Copy all of the records word for word.

=== Begin Enclosure ===

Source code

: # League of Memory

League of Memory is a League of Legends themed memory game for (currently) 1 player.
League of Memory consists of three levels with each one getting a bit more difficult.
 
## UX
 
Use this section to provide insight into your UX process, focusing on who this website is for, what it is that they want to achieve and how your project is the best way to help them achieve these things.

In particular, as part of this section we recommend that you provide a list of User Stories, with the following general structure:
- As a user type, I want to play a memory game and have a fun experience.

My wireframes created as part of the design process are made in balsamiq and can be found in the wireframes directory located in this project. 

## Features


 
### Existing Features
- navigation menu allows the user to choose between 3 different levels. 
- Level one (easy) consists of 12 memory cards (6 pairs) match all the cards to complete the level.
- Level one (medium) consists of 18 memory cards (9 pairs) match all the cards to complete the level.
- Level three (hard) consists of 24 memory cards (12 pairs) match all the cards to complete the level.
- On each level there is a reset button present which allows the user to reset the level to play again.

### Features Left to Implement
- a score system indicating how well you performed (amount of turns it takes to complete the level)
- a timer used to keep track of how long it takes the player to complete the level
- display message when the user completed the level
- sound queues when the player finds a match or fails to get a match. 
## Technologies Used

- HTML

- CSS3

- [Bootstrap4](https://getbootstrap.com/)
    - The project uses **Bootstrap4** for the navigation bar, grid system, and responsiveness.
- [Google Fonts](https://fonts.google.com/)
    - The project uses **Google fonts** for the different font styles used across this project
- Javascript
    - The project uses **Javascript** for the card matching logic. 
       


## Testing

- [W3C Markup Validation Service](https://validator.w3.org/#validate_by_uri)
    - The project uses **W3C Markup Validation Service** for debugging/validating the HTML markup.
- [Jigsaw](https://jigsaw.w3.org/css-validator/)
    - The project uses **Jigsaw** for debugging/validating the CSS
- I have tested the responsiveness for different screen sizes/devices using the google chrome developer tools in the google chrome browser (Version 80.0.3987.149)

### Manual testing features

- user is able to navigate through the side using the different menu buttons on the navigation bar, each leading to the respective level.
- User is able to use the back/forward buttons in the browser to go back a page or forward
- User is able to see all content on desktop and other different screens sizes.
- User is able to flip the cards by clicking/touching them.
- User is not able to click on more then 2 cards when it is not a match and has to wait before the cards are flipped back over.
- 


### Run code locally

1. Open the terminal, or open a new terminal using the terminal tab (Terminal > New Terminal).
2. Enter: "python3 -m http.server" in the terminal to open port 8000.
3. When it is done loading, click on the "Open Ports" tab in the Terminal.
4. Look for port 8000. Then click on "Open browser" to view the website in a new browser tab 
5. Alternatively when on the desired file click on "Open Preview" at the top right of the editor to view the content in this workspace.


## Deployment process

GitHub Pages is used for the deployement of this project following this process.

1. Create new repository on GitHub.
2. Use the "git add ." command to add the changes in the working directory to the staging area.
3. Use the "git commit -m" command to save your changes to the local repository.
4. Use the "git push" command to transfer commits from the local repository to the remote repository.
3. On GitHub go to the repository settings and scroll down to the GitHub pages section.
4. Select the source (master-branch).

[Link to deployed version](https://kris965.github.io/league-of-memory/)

=== End Enclosure ===

> Answer below:
Source code

: # League of Memory

League of Memory is a League of Legends themed memory game for (currently) 1 player.
League of Memory consists of three levels with each one getting a bit more difficult.
 
## UX
 
Use this section to provide insight into your UX process, focusing on who this website is for, what it is that they want to achieve and how your project is the best way to help them achieve these things.

In particular, as part of this section we recommend that you provide a list of User Stories, with the following general structure:
- As a user type, I want to play a memory game and have a fun experience.

My wireframes created as part of the design process are made in balsamiq and can be found in the wireframes directory located in this project. 

## Features


 
### Existing Features
- navigation menu allows the user to choose between 3 different levels. 
- Level one (easy) consists of 12 memory cards (6 pairs) match all the cards to complete the level.
- Level one (medium) consists of 18 memory cards (9 pairs) match all the cards to complete the level.
- Level three (hard) consists of 24 memory cards (12 pairs) match all the cards to complete the level.
- On each level there is a reset button present which allows the user to reset the level to play again.

### Features Left to Implement
- a score system indicating how well you performed (amount of turns it takes to complete the level)
- a timer used to keep track of how long it takes the player to complete the level
- display message when the user completed the level
- sound queues when the player finds a match or fails to get a match. 
## Technologies Used

- HTML

- CSS3

- [Bootstrap4](https://getbootstrap.com/)
    - The project uses **Bootstrap4** for the navigation bar, grid system, and responsiveness.
- [Google Fonts](https://fonts.google.com/)
    - The project uses **Google fonts** for the different font styles used across this project
- Javascript
    - The project uses **Javascript** for the card matching logic. 
       


## Testing

- [W3C Markup Validation Service](https://validator.w3.org/#validate_by_uri)
    - The project uses **W3C Markup Validation Service** for debugging/validating the HTML markup.
- [Jigsaw](https://jigsaw.w3.org/css-validator/)
    - The project uses **Jigsaw** for debugging/validating the CSS
- I have tested the responsiveness for different screen sizes/devices using the google chrome developer tools in the google chrome browser (Version 80.0.3987.149)

### Manual testing features

- user is able to navigate through the side using the different menu buttons on the navigation bar, each leading to the respective level.
- User is able to use the back/forward buttons in the browser to go back a page or forward
- User is able to see all content on desktop and other different screens sizes.
- User is able to flip the cards by clicking/touching them.
- User is not able to click on more then 2 cards when it is not a match and has to wait before the cards are flipped back over.
- 


### Run code locally

1. Open the terminal, or open a new terminal using the terminal tab (Terminal > New Terminal).
2. Enter: "python3 -m http.server" in the terminal to open port 8000.
3. When it is done loading, click on the "Open Ports" tab in the Terminal.
4. Look for port 8000. Then click on "Open browser" to view the website in a new browser tab 
5. Alternatively when on the desired file click on "Open Preview" at the top right of the editor to view the content in this workspace.


## Deployment process

GitHub Pages is used for the deployement of this project following this process.

1. Create new repository on GitHub.
2. Use the "git add ." command to add the changes in the working directory to the staging area.
3. Use the "git commit -m" command to save your changes to the local repository.
4. Use the "git push" command to transfer commits from the local repository to the remote repository.
3. On GitHub go to the repository settings and scroll down to the GitHub pages section.
4. Select the source (master-branch).

[Link to deployed version](https://kris965.github.io/league-of-memory/)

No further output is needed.